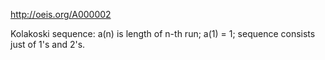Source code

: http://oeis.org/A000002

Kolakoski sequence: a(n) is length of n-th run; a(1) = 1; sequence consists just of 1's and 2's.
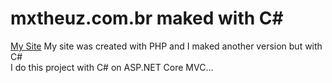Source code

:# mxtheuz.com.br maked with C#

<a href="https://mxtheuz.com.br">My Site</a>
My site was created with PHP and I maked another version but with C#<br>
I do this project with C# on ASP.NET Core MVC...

####

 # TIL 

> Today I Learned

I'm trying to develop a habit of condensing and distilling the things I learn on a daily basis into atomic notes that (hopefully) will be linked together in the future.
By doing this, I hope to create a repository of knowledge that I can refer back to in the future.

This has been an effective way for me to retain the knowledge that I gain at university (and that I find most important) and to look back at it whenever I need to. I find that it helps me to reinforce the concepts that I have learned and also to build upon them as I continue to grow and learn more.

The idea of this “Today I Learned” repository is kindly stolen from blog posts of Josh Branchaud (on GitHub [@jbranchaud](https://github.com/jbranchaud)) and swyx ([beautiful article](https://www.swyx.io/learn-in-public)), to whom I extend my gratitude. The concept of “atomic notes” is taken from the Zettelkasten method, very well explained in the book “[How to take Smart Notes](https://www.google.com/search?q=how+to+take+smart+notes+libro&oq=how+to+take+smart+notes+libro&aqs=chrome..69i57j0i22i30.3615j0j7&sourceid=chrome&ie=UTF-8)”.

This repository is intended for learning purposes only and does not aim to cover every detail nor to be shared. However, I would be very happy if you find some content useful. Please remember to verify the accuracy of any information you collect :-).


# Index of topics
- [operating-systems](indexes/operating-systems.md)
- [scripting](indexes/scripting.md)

####

• **Required action**:
Would you copy out exactly the lines above that start at the one containing "maked with C#" and end at the one containing "I do this project", inclusive?

• **Solution**:
:# mxtheuz.com.br maked with C#

<a href="https://mxtheuz.com.br">My Site</a>
My site was created with PHP and I maked another version but with C#<br>
I do this project with C# on ASP.NET Core MVC...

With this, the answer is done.